Right now, DR TV is broadcasting a new show  
‘Danmarks næste tøjdesigner’
(Denmark’s Next clothing designer)
in primetime.

I meet next clothing designers at Designskolen Kolding for an article published in HÅNDVÆRK bookazine no. 8

Excerpt from the article below:

September 2023


Let me take you to Kolding, where the Design School is training accessory, fashion, textile, industrial and communication designers.

Here, we will take a look at the educational paths into fashion and textile.

Design School Kolding is an independent institution under the auspices of the Ministry of Higher Education and Science that offers bachelor’s and master’s degrees in design. The school has 340 students and a number of PhD scholars, including some in the Industrial PhD programme. Every year, Design School Kolding enrols 150 new students, 80 in bachelor’s programmes and 70 in master’s programmes. 

Established in 1967 as Kunsthåndværkerskolen (School of Arts and Crafts), the institution has trained many acclaimed textile printers, weavers, clothing designers and ceramic artists.

In the late 1990s, it was renamed Design School Kolding.

In 2010, it was recognized as a design university, with the accompanying greater emphasis on academic topics and theory and a redefinition of the tasks design is supposed to address. 


During its arts and crafts era, the institution aimed to develop and train the students’ craft skills and enable them to create unique products or designs that could be developed into products.
The students learned that a product has to have sufficient clarity and integrity to exist in its own right without additional explanation. 

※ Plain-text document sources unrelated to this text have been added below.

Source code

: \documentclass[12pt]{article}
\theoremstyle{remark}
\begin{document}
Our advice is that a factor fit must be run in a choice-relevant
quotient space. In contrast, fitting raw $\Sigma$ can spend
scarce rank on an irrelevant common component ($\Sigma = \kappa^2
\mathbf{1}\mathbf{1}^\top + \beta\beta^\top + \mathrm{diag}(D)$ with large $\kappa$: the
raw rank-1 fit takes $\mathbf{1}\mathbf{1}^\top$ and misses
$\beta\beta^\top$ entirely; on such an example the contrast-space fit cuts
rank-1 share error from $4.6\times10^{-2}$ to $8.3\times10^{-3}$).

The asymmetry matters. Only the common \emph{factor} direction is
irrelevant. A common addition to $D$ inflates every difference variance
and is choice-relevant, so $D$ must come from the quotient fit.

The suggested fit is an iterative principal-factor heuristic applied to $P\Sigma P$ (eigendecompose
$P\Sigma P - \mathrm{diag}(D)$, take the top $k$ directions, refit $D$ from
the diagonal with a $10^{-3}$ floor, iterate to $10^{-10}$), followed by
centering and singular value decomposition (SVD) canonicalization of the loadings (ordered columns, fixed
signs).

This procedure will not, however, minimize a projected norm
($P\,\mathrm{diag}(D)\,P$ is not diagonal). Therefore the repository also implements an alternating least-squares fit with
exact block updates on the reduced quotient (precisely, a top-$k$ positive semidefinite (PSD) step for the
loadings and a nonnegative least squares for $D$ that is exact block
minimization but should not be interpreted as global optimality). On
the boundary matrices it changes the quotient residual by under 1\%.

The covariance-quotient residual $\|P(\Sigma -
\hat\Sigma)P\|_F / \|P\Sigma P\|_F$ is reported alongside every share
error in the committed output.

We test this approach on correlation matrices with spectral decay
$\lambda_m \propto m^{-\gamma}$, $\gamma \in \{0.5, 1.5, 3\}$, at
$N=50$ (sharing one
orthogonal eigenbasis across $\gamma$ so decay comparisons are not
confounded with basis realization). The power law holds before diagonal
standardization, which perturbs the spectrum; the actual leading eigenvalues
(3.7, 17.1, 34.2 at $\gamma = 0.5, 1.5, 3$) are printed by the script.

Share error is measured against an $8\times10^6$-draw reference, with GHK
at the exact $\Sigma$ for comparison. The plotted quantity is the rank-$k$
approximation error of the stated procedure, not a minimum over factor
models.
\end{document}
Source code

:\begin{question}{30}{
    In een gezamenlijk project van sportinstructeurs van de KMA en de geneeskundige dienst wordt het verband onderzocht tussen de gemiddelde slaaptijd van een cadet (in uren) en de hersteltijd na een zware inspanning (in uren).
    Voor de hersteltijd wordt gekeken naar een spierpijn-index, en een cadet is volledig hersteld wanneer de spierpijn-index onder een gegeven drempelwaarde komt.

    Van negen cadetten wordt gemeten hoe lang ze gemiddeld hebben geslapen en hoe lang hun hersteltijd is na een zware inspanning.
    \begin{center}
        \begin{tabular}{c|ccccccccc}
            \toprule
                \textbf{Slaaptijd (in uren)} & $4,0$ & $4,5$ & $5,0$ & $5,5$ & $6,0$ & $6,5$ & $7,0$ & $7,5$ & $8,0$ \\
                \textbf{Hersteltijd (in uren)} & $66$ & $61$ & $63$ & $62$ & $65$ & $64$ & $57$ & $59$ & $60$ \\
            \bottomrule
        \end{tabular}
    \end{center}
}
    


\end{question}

A university, on the other hand, teaches analytical and methodological skills and the ability to articulate and describe a project. Craft is not a key focus, and the product is not necessarily tangible but may also be the development of processes and dialogues.

Whether the development from the former to the latter is good or bad for the students, their training and the quality of their output is a – hotly contested – matter of opinion.


Some, including myself, welcome the modern design universities’ focus on teaching analysis, perspective and contextualization. These are important conditions for offering something of relevance and for the ability to argue and convey the relevance of one’s contribution.

However, I am concerned for a general development that seems to be driven by a common consensus that it is more prestigious to speak and write than it is to make, and that it is more prestigious to speak and write about topics where one has little or no experience and in a language few understand than it is to speak and write from first-hand knowledge and experience.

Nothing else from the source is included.